→ What you should do:
Each line from the one with "- ¿What editor I should use to develop in it?" to the final line of the data must be reproduced exactly, and no other line may appear.

:::::

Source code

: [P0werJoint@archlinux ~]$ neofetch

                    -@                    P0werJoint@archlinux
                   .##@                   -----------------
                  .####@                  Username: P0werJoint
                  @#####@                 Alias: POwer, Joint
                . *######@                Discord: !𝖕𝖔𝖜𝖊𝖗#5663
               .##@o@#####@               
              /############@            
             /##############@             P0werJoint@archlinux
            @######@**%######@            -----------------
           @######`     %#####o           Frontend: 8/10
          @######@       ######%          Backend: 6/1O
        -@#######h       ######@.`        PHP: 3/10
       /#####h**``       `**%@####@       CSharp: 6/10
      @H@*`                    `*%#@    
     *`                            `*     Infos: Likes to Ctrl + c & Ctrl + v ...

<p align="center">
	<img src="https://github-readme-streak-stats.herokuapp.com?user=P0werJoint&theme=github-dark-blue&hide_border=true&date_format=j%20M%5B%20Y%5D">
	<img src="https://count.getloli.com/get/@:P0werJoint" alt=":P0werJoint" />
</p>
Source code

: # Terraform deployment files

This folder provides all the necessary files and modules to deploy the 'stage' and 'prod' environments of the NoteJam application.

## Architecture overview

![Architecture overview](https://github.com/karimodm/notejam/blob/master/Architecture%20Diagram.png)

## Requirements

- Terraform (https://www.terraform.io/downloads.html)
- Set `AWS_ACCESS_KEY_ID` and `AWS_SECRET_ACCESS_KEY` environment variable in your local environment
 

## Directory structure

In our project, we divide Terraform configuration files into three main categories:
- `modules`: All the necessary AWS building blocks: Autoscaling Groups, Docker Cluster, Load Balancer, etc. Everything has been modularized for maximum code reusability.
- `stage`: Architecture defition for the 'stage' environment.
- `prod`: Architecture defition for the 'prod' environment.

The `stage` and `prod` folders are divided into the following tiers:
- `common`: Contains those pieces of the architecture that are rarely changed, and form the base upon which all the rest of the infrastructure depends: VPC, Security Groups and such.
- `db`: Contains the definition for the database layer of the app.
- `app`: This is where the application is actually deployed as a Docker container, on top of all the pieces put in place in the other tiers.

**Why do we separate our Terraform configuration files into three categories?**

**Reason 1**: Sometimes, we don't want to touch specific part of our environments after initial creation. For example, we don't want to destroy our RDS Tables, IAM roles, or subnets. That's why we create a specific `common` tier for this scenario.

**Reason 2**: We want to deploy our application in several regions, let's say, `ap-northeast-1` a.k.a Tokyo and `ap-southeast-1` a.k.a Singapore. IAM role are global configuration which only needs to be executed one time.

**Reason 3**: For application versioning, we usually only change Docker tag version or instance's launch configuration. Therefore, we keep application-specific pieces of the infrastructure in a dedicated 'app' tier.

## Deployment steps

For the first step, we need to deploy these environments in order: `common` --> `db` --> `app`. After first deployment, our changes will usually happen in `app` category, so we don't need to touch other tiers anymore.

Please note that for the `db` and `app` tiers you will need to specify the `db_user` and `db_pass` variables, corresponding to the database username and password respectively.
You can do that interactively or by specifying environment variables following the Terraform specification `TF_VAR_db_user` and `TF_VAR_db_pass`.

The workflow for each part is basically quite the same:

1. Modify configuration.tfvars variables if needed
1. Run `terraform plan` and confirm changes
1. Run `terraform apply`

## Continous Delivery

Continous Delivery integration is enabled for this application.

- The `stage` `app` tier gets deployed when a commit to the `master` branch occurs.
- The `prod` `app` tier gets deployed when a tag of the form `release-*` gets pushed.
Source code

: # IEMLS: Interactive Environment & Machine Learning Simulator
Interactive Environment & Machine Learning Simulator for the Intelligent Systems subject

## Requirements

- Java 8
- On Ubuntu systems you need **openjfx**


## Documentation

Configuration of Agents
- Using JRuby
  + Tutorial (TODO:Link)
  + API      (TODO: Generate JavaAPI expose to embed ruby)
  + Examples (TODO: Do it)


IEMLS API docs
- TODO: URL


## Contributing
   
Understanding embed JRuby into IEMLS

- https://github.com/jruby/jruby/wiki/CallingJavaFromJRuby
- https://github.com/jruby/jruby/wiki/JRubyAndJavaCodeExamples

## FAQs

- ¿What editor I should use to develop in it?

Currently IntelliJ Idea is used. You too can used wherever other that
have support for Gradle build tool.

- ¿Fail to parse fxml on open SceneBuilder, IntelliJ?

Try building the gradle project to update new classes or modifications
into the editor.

:::::

→ Result:
- ¿What editor I should use to develop in it?

Currently IntelliJ Idea is used. You too can used wherever other that
have support for Gradle build tool.

- ¿Fail to parse fxml on open SceneBuilder, IntelliJ?

Try building the gradle project to update new classes or modifications
into the editor.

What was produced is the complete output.